Dr. Kingsley Moghalu for sharing his world views with me
Father Tantoh for allowing me to use his sermon
Prof. John Ngundam for allowing me to tease him on technical education
My Editors: Dr. David Toh Kusi whose expertise and critical suggestions pushed me to complete the work, Patrick Tata and team (PATAMAE research and editing consultancy – PREC) for their incredible diligence
Elizabeth M. Mofor for providing the chair I sat on to work
My publishers, family members and friends, thank you.
PREFACE
Two Cents for Africa takes the position that the development of Sub Saharan Africa is the responsibility of Africa as no one can come from outside and develop Africa because there are no free lunches.

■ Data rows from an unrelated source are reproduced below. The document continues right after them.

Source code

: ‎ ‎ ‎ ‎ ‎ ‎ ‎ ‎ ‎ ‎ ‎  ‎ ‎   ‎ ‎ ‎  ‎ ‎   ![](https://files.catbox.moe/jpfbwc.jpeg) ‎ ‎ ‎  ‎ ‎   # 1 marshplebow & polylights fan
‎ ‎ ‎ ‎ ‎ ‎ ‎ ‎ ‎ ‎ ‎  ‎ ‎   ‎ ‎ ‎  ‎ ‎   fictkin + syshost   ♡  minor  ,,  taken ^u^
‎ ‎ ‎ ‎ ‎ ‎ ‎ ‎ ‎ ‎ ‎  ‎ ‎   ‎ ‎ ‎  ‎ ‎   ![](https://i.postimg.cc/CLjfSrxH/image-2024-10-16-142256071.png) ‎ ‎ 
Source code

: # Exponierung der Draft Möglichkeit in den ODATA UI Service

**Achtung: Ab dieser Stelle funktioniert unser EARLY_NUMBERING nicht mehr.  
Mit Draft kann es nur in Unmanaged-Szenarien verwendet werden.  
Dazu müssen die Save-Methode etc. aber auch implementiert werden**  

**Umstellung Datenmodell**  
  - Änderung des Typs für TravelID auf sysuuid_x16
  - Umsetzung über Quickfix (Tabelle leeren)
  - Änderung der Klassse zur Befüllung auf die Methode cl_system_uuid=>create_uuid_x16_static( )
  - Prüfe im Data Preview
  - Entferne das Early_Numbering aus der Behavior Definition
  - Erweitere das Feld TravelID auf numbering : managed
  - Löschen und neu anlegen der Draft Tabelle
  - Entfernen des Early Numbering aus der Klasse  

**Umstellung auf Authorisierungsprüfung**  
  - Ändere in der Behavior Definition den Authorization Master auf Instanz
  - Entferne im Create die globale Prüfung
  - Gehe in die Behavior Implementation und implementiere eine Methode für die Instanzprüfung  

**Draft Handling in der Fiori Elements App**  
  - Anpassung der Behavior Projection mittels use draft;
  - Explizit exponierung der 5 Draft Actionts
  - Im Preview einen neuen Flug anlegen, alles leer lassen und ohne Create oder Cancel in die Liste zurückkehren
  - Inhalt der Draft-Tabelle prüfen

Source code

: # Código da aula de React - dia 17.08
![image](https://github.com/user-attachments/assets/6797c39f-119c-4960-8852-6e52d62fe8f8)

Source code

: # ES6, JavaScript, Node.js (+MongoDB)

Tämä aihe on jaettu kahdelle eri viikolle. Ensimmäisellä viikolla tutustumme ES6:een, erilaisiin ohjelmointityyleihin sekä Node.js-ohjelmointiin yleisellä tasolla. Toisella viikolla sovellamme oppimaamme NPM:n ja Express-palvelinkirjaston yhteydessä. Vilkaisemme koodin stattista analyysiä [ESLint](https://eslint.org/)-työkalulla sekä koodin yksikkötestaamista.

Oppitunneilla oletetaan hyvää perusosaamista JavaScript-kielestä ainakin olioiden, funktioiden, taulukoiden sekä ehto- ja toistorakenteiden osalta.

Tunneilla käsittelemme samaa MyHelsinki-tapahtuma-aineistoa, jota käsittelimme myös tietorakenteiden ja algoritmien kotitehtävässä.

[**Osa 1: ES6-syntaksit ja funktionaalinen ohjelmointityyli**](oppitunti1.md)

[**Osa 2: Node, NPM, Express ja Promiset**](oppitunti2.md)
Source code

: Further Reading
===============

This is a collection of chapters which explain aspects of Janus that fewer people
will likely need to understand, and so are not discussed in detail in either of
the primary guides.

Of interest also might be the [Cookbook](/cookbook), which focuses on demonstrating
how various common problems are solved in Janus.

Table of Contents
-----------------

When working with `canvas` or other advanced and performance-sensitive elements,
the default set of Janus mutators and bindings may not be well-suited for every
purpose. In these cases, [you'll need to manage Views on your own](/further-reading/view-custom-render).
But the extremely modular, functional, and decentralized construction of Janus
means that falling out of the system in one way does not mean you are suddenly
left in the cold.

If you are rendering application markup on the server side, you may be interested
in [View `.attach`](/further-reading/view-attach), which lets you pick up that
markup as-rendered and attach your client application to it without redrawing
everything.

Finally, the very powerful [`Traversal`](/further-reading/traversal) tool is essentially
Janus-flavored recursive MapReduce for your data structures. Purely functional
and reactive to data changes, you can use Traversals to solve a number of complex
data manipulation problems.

Africa, fifty years after independence, has certainly moved forward in many areas relevant to development: Education, Agriculture, infrastructure etc. However, the pace of development for people who just need to copy and paste is slow and at the rate we are going we will not catch up nor close the gap. Without political will and a commitment to develop, Sub-Saharan Africa can’t and won’t develop.
To achieve even half of its potential, Africa needs a mental revolution, a revolution of people who do not only follow but think. Africa needs to go back to the drawing board, revisit some historical facts and use them to design its path to development. Africans have to understand that Africa is too fragmented to develop. Therefore, we need to come together and strengthen our ties with one another by looking at what we have in common, keeping aside our differences. Together we have to decolonize our mentalities and break the yoke which still ties us to our colonial past. We must become truly independent in a globalized world.
If Africa does not understand that there are no friends in a globalized world since there are no free lunches; if Africa opens its arms and doors foolishly to these new friends
coming to help propel it towards development then one day we’ll wake up and someone would have the title deed to our continent, which may just have cost him two cents.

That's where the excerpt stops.